Chapter VIII
Finally...

There once were some little guys chillin', maxin and relaxin' and such, and avast ye scurvy sea-dogs - they were happy. Malcatro was attempting to master the art of seamsistry by sewing a giant scrunchie to a wooden leg. Calcierous, laughed hysterically, the most obvious of reactions coming from a hyena. It was soon apparent that Malcatro needed some "extra special help" with concern to his, erm, seamsistry. So, of course, he went off to the only place that one could go in such a land as this, the land, and that magical, mystical, monotonous, madjectivial, place was called sea-m world™.

His teacher; the youngest, most seductive, seducing, sombre, sea-worthy, snow-sucking, seamstress that Malcatro had ever seen, was a dolphin. The dolphin spoke with Dolphin-ease, but Malcatro could understand with ease. She said to him that there was more to seamiry than it seemed. He questioned like a good Rage Against the Machine fan should, but eventually conformed to her idea. He made the decision to be an open-mined citizen, paralleling a cute little chip-monk. By the way, the dolphin teacher's name was Michy.

Michy explained that lesson one was learning how to perform a circumstitchen. This involved the sewing of mittens onto the hands of curious teenage aardvarks. Malcatro thought this was odd, but wanting to master the arts he deemed the act partially acceptable. Coupled with his advanced knowledge of mittenology, Malcatro knew that if he applied himself in the right areas he could soon master the subtle, yet outspoken art of circumstitchen.

On the third day of the third week of the eighth month, Malcatro suddenly knew that he possessed the knowledge of seamsistry. To complete the learning, he was instructed to write a quick, five-paragraph essay in his "off-time". He needed to apply all of his knowledge in this essay, as studies had shown that if he didn't, he would feel ever so slightly unhappy in the days to come. This suddenly made little sense to Malcatro.
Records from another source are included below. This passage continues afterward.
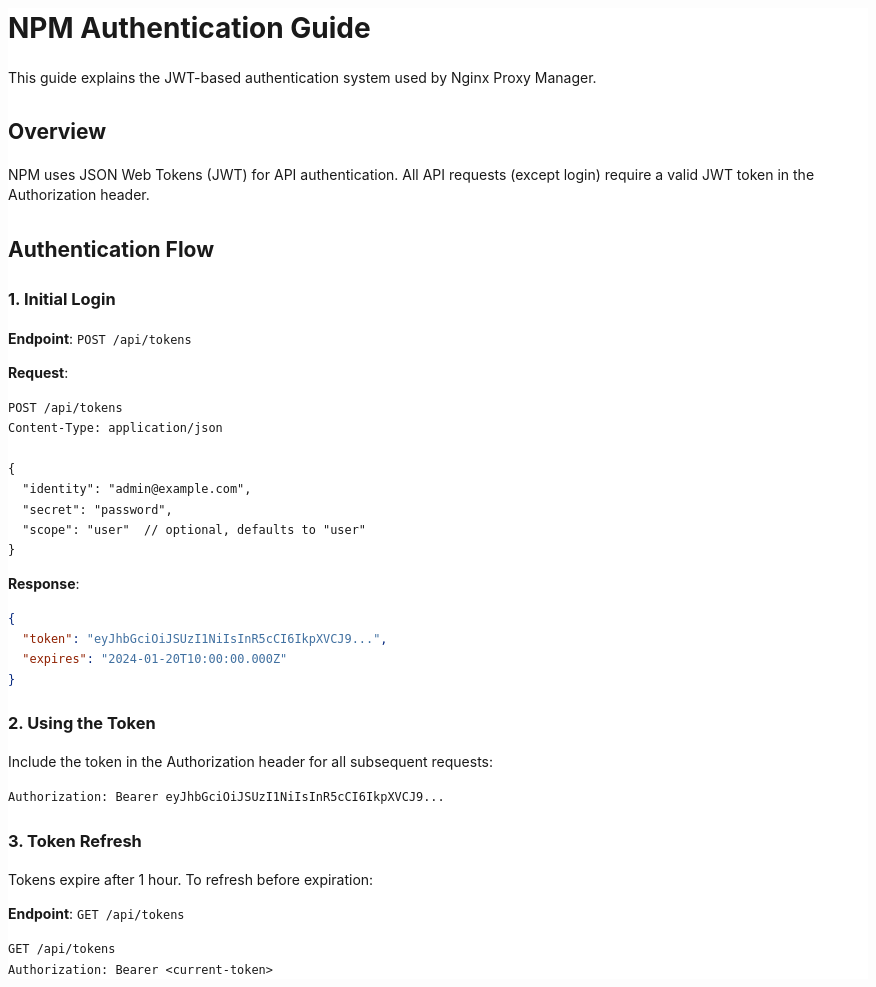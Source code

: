 # NPM Authentication Guide

This guide explains the JWT-based authentication system used by Nginx Proxy Manager.

## Overview

NPM uses JSON Web Tokens (JWT) for API authentication. All API requests (except login) require a valid JWT token in the Authorization header.

## Authentication Flow

### 1. Initial Login

**Endpoint**: `POST /api/tokens`

**Request**:
```http
POST /api/tokens
Content-Type: application/json

{
  "identity": "admin@example.com",
  "secret": "password",
  "scope": "user"  // optional, defaults to "user"
}
```

**Response**:
```json
{
  "token": "eyJhbGciOiJSUzI1NiIsInR5cCI6IkpXVCJ9...",
  "expires": "2024-01-20T10:00:00.000Z"
}
```

### 2. Using the Token

Include the token in the Authorization header for all subsequent requests:

```http
Authorization: Bearer eyJhbGciOiJSUzI1NiIsInR5cCI6IkpXVCJ9...
```

### 3. Token Refresh

Tokens expire after 1 hour. To refresh before expiration:

**Endpoint**: `GET /api/tokens`

```http
GET /api/tokens
Authorization: Bearer <current-token>
```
Malcatro could not begin to comprehend how he could put all of his ideas about seamistry into one bloody, blasphemous, blatantly, beligerant essay totalling to only five lousy paragraphs. I mean HONESTLY now, how the hell do you fit all of your damn ideas into one paper. JUMP THROUGH THESE HOOPS LITTLE DOLPHIN! CONFORM OR GET OUT. In this world there isn't room for people who won't jump through the hoops. You may know the ins and outs of sewing, but unless you can express it in 5 'paragraphs', what do you know- eh? Nothing! That's what! NOTHING!

Anywho, Malcatro gave Michy the finger and returned to his friends. Ed fetched Malcatro a drink, and some water-based crazy glue. Ed, being the wench he was, knew not of the deep, inner feelings that were involved with sewing. His ununderstandingness of the situation gave him little ground for his next theory, that all cats ate blue hermits. Malcatro and Ed decided to continue with their alphabet letter, starting at 'ARRRRRRRR'.